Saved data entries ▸
* * *
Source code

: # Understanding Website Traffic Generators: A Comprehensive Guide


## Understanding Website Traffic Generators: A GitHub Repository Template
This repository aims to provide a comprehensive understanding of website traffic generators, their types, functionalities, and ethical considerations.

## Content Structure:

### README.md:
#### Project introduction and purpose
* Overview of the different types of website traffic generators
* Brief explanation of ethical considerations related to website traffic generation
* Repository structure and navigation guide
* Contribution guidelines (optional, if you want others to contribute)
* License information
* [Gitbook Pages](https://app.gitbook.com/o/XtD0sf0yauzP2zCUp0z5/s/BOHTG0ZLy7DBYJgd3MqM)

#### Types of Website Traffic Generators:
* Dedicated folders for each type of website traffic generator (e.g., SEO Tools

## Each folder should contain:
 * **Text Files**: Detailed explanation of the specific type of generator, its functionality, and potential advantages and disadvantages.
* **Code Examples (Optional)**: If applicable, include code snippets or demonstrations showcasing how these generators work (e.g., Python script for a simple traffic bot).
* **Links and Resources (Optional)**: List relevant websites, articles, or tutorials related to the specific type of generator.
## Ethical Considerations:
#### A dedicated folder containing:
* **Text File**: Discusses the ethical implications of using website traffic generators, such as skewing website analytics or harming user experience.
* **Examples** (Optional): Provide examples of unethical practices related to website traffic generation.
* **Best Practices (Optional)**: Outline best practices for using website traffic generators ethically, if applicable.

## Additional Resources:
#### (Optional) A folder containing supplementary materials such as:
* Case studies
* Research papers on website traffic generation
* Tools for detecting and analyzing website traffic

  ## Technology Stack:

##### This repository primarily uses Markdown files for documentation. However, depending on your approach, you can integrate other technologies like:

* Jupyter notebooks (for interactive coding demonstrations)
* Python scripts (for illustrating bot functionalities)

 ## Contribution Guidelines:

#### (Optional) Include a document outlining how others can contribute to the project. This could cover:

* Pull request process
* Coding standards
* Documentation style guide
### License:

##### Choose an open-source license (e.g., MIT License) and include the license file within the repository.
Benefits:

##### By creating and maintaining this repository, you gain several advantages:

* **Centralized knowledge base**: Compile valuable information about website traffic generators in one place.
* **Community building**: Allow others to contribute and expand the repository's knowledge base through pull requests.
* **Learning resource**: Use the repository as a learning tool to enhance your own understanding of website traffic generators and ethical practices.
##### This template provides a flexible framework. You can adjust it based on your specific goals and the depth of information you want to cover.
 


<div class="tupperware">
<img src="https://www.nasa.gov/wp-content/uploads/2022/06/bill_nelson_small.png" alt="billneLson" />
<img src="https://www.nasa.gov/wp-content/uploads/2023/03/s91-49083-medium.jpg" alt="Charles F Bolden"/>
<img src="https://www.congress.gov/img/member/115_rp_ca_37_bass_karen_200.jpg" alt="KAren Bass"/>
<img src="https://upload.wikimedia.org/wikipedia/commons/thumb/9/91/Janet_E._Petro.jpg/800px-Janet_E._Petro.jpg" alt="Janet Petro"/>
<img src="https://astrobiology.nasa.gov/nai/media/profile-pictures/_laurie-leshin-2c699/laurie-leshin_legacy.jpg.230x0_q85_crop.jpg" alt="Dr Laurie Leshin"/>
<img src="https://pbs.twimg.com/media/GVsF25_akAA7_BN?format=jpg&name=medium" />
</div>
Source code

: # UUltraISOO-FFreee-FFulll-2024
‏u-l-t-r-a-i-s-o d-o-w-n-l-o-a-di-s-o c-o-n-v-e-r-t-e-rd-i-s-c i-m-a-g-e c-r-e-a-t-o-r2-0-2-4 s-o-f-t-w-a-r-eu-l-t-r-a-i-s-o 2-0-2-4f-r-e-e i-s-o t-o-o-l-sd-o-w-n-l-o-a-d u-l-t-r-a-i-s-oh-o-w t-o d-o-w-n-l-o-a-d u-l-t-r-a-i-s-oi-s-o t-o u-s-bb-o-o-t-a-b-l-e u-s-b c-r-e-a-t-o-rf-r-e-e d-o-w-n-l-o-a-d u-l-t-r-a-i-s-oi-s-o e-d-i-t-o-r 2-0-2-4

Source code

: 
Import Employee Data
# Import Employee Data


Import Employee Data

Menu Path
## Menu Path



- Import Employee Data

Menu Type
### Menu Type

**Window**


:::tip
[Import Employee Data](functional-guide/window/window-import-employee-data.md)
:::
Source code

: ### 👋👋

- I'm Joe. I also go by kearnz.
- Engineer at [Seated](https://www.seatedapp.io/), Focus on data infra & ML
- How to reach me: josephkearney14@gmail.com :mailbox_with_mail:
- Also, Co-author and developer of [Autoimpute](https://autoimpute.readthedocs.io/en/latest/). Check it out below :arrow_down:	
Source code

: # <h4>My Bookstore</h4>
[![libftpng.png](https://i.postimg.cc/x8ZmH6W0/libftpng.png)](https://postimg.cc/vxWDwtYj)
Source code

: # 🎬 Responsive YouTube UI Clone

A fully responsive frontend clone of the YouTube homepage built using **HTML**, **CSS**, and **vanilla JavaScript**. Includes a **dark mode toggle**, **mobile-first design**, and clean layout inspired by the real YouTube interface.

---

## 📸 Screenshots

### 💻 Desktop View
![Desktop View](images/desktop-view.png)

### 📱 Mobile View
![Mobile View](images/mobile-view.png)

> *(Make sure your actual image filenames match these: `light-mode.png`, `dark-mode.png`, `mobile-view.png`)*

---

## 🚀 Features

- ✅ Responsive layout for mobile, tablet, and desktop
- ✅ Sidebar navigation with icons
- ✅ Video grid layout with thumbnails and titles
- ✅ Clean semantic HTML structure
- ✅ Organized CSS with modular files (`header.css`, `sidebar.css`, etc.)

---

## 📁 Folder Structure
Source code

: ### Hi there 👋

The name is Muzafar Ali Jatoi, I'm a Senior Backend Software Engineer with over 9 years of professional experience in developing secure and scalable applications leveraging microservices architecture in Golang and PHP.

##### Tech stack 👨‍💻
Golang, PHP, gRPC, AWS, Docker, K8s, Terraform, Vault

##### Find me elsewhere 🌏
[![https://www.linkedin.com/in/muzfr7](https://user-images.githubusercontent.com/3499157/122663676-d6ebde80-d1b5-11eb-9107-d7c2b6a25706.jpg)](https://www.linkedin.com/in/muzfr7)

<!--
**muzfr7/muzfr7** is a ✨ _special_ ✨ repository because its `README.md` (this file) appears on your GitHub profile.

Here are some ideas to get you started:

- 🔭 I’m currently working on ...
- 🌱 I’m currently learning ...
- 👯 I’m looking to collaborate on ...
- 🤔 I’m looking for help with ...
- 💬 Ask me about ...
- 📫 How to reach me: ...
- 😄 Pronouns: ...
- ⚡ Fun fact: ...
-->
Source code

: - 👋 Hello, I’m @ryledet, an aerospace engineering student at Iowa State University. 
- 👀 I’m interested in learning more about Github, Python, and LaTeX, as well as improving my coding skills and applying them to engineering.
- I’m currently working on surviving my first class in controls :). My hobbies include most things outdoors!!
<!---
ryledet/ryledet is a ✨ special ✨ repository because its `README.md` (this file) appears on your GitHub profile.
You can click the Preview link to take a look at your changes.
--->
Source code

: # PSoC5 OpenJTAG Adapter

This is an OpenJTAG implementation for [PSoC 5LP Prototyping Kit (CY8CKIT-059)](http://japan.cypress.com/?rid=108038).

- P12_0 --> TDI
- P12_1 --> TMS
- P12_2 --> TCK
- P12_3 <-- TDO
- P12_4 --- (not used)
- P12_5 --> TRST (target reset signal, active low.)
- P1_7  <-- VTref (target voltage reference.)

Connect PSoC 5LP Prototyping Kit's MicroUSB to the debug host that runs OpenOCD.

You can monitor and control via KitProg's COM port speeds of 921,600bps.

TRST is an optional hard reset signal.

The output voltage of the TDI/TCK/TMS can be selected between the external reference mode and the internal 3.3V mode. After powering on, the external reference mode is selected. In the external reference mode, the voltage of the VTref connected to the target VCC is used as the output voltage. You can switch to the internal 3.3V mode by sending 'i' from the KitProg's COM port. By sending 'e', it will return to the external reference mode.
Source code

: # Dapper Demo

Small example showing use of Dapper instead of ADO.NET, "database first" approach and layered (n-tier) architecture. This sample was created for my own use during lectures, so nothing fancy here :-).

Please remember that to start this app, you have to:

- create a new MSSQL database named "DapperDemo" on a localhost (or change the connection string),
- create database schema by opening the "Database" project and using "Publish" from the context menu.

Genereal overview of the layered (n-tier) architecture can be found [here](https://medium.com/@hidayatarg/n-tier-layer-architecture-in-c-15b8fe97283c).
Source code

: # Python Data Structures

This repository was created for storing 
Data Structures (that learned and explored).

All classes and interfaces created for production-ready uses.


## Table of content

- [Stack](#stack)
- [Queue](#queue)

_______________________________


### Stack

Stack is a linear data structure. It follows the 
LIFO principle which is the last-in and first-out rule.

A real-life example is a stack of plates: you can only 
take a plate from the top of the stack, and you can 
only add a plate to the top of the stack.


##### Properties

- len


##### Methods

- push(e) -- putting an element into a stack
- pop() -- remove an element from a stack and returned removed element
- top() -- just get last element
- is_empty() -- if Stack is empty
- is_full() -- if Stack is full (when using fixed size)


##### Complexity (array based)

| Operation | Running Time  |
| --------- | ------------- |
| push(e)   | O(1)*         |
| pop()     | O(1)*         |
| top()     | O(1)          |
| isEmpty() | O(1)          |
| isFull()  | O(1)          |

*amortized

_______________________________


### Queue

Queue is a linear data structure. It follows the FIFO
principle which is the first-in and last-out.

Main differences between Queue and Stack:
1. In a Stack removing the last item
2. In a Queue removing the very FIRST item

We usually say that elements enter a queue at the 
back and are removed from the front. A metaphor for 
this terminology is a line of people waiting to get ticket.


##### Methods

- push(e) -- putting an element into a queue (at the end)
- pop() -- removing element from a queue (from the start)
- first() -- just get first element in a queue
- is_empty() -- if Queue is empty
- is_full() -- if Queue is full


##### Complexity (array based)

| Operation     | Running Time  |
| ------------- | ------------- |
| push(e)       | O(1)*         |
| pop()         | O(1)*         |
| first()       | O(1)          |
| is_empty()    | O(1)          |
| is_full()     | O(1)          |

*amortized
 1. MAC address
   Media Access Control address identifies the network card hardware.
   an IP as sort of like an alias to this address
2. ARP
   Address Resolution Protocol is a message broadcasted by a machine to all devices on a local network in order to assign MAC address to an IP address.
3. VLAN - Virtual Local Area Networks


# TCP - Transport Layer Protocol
* * *
PROBLEM DESCRIPTION ▸ Please copy, word for word, every line from the first line of the records through the line containing "and navigation guide", with both of those lines included and nothing else.

RESPONSE TO THE TASK ▸
Source code

: # Understanding Website Traffic Generators: A Comprehensive Guide


## Understanding Website Traffic Generators: A GitHub Repository Template
This repository aims to provide a comprehensive understanding of website traffic generators, their types, functionalities, and ethical considerations.

## Content Structure:

### README.md:
#### Project introduction and purpose
* Overview of the different types of website traffic generators
* Brief explanation of ethical considerations related to website traffic generation
* Repository structure and navigation guide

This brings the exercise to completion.